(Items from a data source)
Segment Open
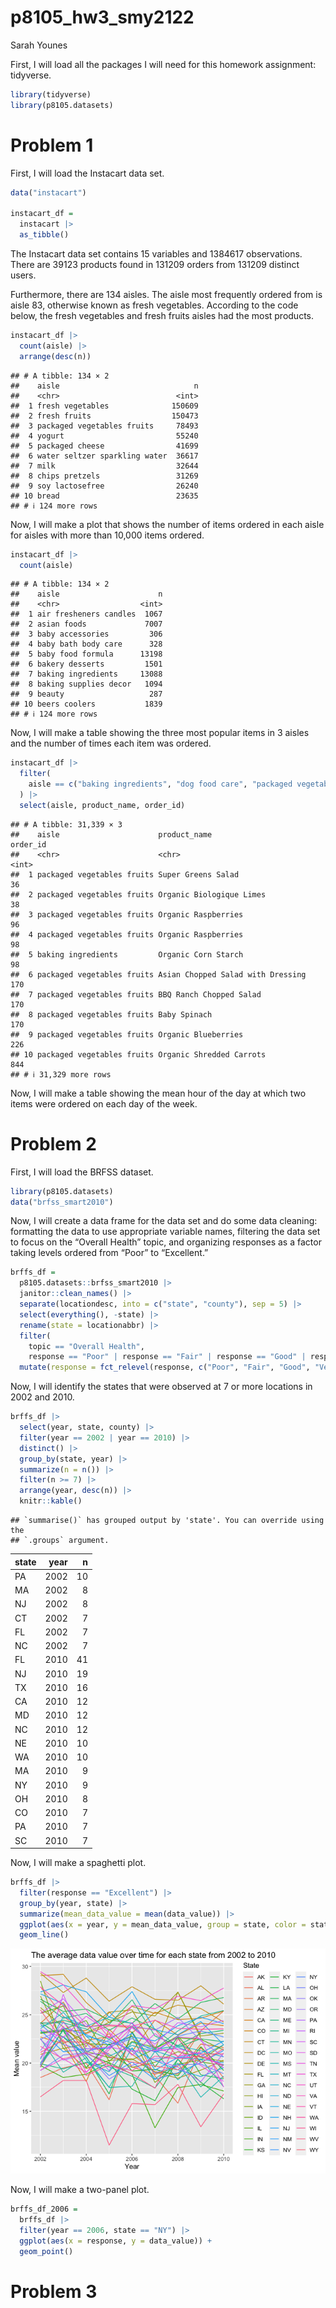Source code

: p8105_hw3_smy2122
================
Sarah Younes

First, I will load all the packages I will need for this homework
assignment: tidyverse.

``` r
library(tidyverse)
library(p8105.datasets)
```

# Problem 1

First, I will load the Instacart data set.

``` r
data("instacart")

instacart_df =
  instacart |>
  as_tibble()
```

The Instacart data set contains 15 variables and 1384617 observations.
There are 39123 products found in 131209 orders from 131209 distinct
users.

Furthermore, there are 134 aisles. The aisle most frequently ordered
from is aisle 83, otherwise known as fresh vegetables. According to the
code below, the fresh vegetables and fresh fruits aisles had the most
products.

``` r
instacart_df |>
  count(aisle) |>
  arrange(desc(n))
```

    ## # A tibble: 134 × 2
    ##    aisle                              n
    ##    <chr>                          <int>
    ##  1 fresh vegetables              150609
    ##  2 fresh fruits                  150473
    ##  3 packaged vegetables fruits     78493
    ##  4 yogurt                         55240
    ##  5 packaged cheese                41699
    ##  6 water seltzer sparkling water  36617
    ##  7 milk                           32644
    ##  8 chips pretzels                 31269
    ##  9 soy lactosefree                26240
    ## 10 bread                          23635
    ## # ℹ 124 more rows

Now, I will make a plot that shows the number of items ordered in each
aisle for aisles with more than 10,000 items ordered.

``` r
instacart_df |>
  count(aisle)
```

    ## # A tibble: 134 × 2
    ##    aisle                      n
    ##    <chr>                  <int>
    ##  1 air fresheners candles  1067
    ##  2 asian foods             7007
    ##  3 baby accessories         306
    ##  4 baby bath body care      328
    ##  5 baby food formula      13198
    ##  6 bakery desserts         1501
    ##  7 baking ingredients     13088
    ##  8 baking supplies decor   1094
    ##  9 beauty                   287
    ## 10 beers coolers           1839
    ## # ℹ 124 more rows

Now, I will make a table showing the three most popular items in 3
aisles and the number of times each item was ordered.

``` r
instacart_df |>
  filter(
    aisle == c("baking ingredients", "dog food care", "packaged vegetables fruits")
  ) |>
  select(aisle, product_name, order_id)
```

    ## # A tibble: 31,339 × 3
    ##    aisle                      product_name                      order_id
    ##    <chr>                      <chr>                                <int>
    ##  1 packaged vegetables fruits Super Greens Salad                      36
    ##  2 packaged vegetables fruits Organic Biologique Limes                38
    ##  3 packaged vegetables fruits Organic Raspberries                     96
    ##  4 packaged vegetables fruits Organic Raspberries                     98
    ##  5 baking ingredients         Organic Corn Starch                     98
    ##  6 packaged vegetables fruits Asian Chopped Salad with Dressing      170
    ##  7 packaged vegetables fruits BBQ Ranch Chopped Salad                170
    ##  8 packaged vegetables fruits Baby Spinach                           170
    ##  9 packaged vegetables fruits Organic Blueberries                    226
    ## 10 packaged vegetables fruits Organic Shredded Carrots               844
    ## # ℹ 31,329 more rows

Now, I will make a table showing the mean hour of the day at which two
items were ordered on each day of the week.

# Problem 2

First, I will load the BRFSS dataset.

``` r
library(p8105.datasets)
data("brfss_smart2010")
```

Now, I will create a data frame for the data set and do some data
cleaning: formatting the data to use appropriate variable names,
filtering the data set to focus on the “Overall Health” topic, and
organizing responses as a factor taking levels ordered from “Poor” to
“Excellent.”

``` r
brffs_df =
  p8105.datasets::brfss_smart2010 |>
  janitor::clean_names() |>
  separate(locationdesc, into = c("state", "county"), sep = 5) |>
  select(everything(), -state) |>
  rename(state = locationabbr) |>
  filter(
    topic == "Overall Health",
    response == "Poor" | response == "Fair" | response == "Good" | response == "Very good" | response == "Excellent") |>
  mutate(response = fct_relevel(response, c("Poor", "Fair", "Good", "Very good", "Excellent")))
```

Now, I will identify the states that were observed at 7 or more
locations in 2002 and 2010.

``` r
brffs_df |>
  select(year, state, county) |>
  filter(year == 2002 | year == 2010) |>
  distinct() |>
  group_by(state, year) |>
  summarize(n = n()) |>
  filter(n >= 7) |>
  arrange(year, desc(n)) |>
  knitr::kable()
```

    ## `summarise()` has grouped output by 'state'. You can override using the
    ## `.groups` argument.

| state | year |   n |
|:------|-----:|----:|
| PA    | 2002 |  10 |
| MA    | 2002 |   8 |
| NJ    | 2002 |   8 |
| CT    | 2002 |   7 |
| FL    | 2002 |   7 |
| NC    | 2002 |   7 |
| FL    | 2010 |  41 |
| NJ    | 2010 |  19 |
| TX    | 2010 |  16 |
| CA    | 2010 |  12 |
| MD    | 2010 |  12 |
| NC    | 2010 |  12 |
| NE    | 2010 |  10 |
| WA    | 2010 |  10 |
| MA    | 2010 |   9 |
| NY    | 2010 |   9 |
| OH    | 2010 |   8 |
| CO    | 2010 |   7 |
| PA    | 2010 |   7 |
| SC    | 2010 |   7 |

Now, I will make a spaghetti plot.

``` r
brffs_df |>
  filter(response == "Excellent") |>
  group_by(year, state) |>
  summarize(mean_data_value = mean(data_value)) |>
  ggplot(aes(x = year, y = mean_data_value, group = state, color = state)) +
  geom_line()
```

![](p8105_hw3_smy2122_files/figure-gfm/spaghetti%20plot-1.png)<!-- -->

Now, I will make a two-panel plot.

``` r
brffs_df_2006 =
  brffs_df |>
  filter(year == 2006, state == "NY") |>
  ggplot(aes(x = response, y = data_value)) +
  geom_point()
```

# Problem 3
Segment Closed
Segment Open
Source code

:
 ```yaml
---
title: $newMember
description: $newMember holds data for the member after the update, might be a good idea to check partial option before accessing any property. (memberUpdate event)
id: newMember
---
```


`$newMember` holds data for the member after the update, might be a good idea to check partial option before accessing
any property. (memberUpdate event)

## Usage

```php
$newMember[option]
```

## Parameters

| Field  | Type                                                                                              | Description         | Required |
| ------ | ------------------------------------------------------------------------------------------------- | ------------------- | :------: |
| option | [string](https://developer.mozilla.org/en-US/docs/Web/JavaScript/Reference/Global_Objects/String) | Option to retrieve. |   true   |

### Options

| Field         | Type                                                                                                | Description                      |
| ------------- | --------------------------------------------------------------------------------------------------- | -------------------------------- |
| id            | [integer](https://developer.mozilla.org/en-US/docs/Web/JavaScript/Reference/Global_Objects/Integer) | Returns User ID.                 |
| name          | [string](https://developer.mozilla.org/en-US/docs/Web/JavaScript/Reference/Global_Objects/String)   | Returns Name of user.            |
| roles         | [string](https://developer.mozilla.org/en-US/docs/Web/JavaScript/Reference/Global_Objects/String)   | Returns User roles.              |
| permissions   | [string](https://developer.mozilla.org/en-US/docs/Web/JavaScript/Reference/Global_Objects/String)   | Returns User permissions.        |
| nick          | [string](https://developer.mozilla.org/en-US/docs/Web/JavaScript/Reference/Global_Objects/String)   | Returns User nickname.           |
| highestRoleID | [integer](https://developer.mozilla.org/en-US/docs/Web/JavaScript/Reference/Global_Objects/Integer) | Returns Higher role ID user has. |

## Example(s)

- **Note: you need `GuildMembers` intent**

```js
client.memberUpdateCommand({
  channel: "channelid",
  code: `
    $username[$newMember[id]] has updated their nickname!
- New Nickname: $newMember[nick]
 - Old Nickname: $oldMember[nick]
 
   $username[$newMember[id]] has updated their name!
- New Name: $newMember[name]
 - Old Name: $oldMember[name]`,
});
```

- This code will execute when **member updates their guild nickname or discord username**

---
Segment Closed
Segment Open
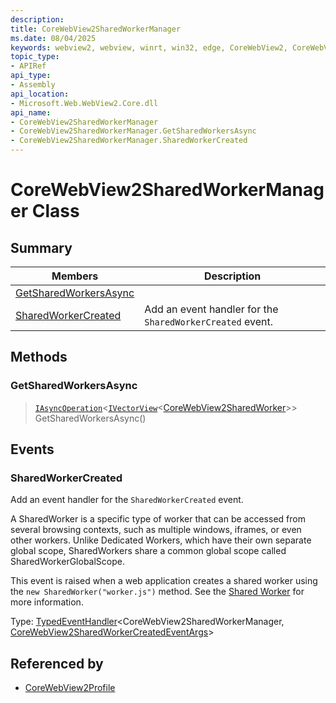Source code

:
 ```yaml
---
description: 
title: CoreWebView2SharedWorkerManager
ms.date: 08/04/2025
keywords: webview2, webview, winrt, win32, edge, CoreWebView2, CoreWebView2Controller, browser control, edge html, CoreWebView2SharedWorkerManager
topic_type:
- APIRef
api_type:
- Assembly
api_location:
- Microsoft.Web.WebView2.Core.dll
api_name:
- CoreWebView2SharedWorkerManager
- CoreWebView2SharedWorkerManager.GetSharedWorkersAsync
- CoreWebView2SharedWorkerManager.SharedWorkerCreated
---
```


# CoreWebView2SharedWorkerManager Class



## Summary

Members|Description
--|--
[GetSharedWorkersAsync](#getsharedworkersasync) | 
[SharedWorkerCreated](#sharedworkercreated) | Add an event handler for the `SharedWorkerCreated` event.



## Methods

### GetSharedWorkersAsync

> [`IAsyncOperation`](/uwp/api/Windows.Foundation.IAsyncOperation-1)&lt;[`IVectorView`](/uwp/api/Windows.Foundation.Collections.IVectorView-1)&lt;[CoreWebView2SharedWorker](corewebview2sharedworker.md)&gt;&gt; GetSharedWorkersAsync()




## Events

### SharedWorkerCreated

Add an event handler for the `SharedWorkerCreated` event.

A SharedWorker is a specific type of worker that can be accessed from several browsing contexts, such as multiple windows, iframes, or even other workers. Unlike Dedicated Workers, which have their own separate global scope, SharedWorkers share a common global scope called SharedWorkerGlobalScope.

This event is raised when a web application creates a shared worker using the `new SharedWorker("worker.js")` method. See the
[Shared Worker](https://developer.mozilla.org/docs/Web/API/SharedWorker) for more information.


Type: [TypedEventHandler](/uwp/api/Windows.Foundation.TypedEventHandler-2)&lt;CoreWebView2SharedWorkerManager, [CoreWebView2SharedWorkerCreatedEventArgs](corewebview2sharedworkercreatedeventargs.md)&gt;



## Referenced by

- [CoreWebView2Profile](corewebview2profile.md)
Segment Closed
● **Problem requirements**: Determine how many lines in the data include "aisles", and let the answer be that number alone.

● **Completed exercise**: 4